■ To do
Leave every picture out, then reproduce the rest of the listing exactly.

■ Data extract
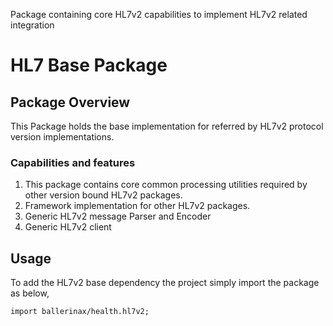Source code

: Package containing core HL7v2 capabilities to implement HL7v2 related integration

# HL7 Base Package 

## Package Overview
This Package holds the base implementation for referred by HL7v2 protocol version implementations. 

### Capabilities and features
1. This package contains core common processing utilities required by other version bound HL7v2 packages.
2. Framework implementation for other HL7v2 packages. 
3. Generic HL7v2 message Parser and Encoder
4. Generic HL7v2 client

## Usage
To add the HL7v2 base dependency the project simply import the package as below,
```ballerina
import ballerinax/health.hl7v2;
```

■ Response area
Source code

: Package containing core HL7v2 capabilities to implement HL7v2 related integration

# HL7 Base Package 

## Package Overview
This Package holds the base implementation for referred by HL7v2 protocol version implementations. 

### Capabilities and features
1. This package contains core common processing utilities required by other version bound HL7v2 packages.
2. Framework implementation for other HL7v2 packages. 
3. Generic HL7v2 message Parser and Encoder
4. Generic HL7v2 client

## Usage
To add the HL7v2 base dependency the project simply import the package as below,
```ballerina
import ballerinax/health.hl7v2;
```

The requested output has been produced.